TASK REQUIREMENTS: Across the material below, count the lines that include the word "commands" and give only that count.

MATERIAL TO PROCESS:

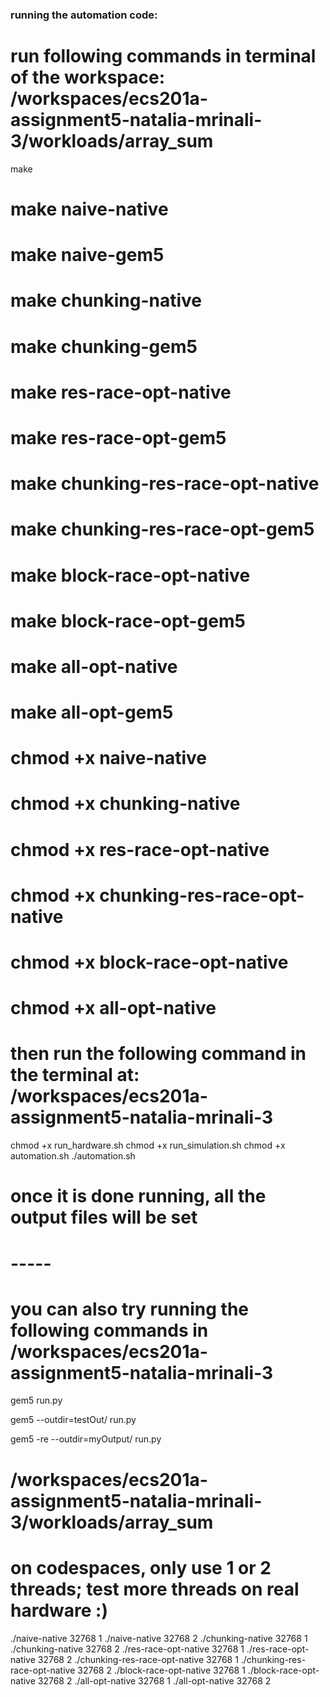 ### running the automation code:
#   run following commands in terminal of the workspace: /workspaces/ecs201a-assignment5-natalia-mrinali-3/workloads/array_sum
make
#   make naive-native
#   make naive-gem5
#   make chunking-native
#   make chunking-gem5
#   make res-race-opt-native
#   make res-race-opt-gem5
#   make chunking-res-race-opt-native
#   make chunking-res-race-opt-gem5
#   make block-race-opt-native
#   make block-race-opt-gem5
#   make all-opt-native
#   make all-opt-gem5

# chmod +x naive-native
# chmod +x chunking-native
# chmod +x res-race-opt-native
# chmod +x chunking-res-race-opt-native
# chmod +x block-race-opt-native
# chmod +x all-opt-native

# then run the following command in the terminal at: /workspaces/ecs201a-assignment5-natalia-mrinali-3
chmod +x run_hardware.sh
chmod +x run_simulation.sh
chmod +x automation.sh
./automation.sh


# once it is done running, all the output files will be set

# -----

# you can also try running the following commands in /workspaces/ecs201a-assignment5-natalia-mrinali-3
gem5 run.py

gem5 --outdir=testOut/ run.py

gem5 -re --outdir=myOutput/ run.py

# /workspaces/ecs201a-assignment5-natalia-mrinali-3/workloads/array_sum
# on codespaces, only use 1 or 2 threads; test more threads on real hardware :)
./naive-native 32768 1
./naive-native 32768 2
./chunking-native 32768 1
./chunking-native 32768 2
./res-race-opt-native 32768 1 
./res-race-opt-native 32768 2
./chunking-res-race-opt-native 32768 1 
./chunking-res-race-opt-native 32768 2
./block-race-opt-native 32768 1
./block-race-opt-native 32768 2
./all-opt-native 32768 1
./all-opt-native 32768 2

SOLUTION: 2